>>>

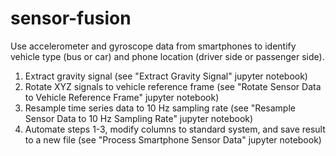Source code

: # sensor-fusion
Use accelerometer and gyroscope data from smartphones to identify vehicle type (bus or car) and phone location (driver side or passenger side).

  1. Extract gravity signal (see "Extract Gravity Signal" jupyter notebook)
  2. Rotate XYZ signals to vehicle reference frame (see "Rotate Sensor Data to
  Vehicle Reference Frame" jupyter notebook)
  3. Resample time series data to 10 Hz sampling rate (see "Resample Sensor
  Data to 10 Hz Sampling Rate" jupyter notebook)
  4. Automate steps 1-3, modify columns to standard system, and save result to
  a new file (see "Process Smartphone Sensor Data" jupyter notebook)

<<<
>>>

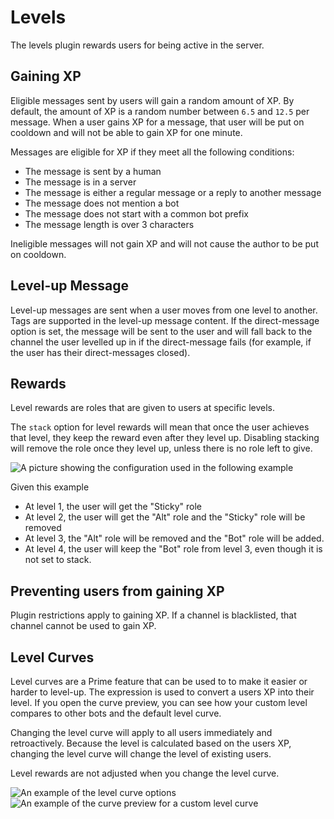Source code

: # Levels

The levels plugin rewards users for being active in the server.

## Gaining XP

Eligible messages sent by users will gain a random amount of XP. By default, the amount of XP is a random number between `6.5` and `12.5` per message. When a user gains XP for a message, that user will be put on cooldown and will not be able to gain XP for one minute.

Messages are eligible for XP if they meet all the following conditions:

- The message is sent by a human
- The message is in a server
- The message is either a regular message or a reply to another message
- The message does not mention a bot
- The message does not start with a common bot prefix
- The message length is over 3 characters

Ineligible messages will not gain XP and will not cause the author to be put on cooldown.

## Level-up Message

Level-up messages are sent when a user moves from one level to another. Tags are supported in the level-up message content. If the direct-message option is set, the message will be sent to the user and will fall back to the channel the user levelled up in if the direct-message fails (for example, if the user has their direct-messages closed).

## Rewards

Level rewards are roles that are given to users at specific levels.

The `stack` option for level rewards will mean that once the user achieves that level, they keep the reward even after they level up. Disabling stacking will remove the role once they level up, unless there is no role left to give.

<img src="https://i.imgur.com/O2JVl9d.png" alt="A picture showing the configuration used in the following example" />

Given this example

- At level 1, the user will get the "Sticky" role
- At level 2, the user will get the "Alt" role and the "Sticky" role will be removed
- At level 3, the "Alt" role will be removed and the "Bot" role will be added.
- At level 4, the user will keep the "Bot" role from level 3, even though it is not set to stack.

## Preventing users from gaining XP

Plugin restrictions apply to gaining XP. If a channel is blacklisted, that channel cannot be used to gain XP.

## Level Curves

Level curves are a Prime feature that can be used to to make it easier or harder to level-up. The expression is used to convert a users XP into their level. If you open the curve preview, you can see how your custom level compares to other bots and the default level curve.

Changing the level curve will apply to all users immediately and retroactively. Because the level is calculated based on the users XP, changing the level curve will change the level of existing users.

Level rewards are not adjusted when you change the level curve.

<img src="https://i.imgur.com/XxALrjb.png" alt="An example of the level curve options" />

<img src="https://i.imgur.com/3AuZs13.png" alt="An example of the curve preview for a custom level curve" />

<<<

- Task statement
Copy the lines above exactly. Start with the line containing "- At level 3, the", end with the line containing "of the curve", and include both.

- Output for this exercise
- At level 3, the "Alt" role will be removed and the "Bot" role will be added.
- At level 4, the user will keep the "Bot" role from level 3, even though it is not set to stack.

## Preventing users from gaining XP

Plugin restrictions apply to gaining XP. If a channel is blacklisted, that channel cannot be used to gain XP.

## Level Curves

Level curves are a Prime feature that can be used to to make it easier or harder to level-up. The expression is used to convert a users XP into their level. If you open the curve preview, you can see how your custom level compares to other bots and the default level curve.

Changing the level curve will apply to all users immediately and retroactively. Because the level is calculated based on the users XP, changing the level curve will change the level of existing users.

Level rewards are not adjusted when you change the level curve.

<img src="https://i.imgur.com/XxALrjb.png" alt="An example of the level curve options" />

<img src="https://i.imgur.com/3AuZs13.png" alt="An example of the curve preview for a custom level curve" />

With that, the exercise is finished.